◆ Data records ◆
'''

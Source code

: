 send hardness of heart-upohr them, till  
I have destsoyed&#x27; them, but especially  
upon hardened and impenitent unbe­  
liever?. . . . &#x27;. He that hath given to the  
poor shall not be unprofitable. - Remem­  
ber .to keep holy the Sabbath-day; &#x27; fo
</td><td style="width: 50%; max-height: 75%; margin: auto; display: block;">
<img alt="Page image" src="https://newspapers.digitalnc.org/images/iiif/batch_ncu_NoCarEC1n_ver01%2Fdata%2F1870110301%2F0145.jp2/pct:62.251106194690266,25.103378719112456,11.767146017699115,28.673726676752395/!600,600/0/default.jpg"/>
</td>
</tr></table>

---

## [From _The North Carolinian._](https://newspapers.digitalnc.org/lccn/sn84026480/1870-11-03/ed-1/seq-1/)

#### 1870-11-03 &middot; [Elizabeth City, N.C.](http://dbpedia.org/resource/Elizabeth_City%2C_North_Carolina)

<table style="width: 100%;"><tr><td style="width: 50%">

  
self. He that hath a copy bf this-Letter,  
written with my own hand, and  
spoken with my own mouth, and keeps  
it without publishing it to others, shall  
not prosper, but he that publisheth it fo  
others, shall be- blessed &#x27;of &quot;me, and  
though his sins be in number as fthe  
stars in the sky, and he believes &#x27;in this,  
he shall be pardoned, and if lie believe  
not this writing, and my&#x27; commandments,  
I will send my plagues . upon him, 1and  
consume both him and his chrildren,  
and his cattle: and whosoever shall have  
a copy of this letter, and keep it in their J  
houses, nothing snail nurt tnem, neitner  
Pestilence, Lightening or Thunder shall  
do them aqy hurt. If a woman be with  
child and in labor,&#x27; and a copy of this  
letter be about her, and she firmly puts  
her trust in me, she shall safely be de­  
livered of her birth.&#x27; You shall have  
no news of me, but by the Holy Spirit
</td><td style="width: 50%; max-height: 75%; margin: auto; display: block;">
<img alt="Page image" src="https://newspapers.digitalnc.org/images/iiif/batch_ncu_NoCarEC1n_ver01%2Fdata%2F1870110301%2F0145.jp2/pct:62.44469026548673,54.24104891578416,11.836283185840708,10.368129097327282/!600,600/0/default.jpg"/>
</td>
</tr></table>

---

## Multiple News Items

'''
'''

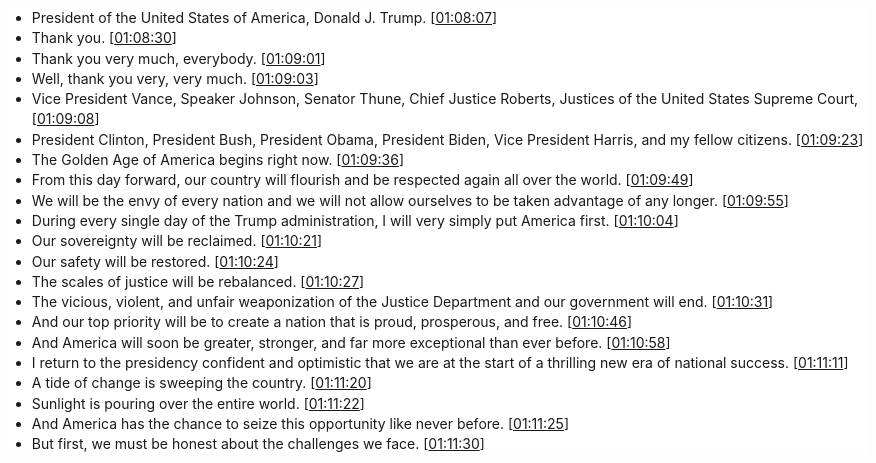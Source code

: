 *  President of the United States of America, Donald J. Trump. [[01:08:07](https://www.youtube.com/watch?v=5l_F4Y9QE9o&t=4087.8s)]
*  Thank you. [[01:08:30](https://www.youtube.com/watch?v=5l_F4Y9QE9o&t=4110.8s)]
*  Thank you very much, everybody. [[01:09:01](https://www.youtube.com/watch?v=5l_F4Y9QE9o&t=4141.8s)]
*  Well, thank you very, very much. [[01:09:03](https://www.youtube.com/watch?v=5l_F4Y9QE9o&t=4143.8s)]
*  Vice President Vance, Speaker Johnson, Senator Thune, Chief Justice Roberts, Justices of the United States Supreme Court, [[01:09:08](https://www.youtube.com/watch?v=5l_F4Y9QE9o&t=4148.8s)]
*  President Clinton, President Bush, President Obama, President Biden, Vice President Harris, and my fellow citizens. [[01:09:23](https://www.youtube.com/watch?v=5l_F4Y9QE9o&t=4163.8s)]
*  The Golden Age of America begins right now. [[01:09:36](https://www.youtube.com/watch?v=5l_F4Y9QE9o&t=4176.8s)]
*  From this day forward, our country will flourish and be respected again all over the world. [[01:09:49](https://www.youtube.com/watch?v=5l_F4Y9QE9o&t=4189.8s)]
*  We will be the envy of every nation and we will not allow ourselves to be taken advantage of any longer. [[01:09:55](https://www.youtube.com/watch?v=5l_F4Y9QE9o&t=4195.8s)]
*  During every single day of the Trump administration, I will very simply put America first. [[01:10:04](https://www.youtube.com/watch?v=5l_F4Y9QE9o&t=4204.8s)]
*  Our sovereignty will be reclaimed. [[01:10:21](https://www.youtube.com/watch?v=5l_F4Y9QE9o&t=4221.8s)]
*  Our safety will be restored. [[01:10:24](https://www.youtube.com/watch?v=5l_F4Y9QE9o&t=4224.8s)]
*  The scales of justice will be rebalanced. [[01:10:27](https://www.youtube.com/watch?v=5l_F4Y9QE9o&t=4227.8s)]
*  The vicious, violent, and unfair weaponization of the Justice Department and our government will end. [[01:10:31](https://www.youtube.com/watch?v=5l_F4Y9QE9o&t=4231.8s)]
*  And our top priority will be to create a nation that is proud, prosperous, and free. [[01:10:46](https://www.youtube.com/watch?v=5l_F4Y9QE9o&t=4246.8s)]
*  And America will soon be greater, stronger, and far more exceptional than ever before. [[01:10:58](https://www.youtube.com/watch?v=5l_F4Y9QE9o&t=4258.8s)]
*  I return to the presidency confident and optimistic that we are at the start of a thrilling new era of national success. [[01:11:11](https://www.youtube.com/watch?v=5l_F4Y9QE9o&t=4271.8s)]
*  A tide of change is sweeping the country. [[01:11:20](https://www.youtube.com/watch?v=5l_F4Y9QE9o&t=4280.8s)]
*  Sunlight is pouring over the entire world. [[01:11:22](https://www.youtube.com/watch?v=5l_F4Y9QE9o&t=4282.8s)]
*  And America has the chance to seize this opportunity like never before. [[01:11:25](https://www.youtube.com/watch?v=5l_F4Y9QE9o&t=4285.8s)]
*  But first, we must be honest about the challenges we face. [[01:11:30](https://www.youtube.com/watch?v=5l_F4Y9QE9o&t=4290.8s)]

'''

In the data above, retype exactly and only the lines between the one holding "and his cattle: and whosoever shall have" and the one holding "child and in", inclusive.

◆ Task result ◆
and his cattle: and whosoever shall have  
a copy of this letter, and keep it in their J  
houses, nothing snail nurt tnem, neitner  
Pestilence, Lightening or Thunder shall  
do them aqy hurt. If a woman be with  
child and in labor,&#x27; and a copy of this  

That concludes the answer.